Student Colloquium, Sebastian Yde Madsen: The Application of Quantum Circuits in Associative Adversarial Networks
Supervisor: Nikolaj Thomas Zinner & Stig Elkjær Rasmussen
A particularly interesting and rapidly developing subfield of Machine Learning is that of Generative Modelling. This is partly due to the enormous amount of available data, and recent years advents of new and improved methods, such as the Generative Adversarial Network (GAN). But, also a consequence of the fact that the output of Generative Models is very accessible to our senses, in the form of e.g., text, audio or pictures, and that this method of mimicking a previously intangible quality of human behaviour, namely creativity, is a feat which presumably amazes most people on a fundamental level.

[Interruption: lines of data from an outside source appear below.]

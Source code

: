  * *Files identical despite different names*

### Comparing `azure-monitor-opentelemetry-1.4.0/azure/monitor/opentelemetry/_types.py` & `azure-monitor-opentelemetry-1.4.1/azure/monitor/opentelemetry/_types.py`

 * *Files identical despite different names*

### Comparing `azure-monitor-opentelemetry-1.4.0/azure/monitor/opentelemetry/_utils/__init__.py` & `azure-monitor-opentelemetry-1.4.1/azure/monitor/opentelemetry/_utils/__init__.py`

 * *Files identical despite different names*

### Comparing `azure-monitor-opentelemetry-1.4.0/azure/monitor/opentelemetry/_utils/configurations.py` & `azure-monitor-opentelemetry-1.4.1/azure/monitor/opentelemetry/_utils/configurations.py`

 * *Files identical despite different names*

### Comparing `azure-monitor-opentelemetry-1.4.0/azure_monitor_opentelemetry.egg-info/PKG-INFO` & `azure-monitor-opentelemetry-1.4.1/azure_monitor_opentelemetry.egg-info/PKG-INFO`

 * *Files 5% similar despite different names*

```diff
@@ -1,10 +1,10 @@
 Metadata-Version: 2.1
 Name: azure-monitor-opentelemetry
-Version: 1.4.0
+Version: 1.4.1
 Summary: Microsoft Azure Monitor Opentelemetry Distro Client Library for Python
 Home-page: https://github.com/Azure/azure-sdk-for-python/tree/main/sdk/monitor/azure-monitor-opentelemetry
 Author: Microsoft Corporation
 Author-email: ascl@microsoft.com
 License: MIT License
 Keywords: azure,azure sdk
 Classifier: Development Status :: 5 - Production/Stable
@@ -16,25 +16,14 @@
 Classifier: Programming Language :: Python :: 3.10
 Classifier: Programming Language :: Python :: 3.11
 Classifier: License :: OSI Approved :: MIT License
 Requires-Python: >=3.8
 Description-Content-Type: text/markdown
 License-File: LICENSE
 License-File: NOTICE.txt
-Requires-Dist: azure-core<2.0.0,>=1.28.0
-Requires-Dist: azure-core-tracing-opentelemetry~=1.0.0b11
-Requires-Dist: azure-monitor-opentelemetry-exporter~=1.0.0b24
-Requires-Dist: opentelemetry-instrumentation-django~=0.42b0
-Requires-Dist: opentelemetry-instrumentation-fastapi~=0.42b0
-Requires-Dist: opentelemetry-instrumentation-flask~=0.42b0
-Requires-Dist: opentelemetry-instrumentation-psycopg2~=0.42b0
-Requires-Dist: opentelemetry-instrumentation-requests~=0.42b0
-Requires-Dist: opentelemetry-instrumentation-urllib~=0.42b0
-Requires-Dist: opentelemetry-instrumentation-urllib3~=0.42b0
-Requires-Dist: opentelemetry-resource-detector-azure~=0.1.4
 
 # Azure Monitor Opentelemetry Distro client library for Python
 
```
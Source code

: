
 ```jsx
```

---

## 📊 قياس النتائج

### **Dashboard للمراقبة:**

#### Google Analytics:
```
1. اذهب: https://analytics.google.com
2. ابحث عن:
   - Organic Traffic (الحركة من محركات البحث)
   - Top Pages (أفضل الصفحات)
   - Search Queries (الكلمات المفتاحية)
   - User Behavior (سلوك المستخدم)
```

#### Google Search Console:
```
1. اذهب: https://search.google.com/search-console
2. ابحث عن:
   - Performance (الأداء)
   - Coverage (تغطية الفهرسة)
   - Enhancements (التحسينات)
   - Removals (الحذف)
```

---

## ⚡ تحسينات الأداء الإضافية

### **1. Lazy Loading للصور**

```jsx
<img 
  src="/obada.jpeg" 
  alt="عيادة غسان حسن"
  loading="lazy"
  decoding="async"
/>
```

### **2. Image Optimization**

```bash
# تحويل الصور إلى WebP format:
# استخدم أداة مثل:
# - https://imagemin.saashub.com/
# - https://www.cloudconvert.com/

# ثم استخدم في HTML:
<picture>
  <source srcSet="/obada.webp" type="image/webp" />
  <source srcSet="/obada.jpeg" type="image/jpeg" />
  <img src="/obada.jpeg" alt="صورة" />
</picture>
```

However, in the same sense that it might be easier to recognize a painting by Claude Monet, than to imitate one, Generative Models, such as the GAN, has been proven difficult to train efficiently. In the interest of stabilizing the training process, multiple approaches have been suggested. Amongst these is the application of the Quantum Computer as an assisting element in the GAN.
In this colloquium, a brief summary of the classical GAN is provided with an exemplary ‘use case’. Furthermore, a fundamental and introductory explanation of the Quantum Circuit model and its realization on a physical platform is provided, alongside a review of recent research into the performance of the Quantum Associative Adversarial Network.